Si la date-butoir du 27 septembre 2015 est passée, Marie Prost-Coletta, déléguée ministérielle à l'accessibilité, dresse un premier bilan ds agendas. "Ce ne sont pas moins de 7.900 Ad'AP qui ont été réceptionnés par les services instructeurs de la préfecture de Paris, pour le seul 26 septembre dernier", signale-t-elle.
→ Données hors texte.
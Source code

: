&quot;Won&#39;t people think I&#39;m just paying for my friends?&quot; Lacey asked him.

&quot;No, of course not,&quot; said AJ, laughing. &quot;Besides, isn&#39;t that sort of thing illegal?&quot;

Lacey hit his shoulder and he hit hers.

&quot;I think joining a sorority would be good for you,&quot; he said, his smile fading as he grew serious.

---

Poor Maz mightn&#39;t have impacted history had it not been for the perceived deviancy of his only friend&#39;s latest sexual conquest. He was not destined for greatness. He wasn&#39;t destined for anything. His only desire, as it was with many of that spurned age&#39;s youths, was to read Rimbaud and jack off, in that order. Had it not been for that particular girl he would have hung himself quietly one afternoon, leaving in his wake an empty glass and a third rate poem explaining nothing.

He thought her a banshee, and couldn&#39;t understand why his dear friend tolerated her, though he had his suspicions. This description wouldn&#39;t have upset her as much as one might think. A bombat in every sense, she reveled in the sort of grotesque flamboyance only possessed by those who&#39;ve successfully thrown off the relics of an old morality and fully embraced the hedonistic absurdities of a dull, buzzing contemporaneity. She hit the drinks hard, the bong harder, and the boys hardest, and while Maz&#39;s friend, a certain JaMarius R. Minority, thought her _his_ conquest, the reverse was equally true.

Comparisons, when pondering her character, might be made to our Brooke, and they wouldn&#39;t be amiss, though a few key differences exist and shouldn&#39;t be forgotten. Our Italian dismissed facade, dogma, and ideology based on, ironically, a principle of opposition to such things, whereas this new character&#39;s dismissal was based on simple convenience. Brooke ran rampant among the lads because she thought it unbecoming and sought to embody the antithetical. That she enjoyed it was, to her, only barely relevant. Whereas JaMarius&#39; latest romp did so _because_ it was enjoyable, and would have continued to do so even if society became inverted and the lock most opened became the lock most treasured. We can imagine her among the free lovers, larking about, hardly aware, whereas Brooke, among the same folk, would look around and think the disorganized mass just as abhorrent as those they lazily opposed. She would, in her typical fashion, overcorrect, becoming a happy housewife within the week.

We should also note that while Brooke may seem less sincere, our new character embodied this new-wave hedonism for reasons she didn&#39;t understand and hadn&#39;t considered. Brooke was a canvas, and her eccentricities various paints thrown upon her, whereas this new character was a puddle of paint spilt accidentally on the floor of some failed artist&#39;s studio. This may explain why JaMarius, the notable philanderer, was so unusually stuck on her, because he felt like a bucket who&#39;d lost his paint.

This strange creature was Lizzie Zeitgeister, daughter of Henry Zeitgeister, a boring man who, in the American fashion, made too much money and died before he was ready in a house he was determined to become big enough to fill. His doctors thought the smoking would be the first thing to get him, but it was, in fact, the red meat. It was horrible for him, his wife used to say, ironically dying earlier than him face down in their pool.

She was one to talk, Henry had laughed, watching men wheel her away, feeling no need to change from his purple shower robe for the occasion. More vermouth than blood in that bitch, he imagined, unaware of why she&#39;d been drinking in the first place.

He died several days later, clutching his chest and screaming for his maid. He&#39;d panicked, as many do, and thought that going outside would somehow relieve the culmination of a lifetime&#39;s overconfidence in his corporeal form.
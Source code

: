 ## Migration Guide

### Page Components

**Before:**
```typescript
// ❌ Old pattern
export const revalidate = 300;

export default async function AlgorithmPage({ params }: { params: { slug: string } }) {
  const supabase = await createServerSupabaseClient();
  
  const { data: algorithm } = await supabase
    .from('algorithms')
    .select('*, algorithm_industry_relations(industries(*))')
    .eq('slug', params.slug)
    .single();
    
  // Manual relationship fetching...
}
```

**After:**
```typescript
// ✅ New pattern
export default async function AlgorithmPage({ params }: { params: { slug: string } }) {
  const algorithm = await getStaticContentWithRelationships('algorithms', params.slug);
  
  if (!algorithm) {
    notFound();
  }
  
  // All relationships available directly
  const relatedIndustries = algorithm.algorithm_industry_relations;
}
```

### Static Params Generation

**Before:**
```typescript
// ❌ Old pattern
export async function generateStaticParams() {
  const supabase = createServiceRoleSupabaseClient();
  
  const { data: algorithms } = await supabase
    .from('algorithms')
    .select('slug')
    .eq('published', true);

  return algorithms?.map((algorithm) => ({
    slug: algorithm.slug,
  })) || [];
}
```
Précisions.

Les gestionnaires d'établissements recevant du public (ERP) non accessibles au 31 décembre 2014 sont censés avoir tous déposé leur Ad'Ap à la date-butoir du 27 septembre 2015. Toutefois, Marie Prost-Coletta, déléguée ministérielle à l'accessibilité, souligne qu'il est encore possible de déposer son Ad'AP et dresse un premier bilan à ce jour. "Ce ne sont pas moins de 7.900 Ad'AP qui ont été réceptionnés par les services instructeurs de la préfecture de Paris, pour le seul 26 septembre dernier", indique la lettre de l'Ad'AP de ce jeudi 15 octobre 2015.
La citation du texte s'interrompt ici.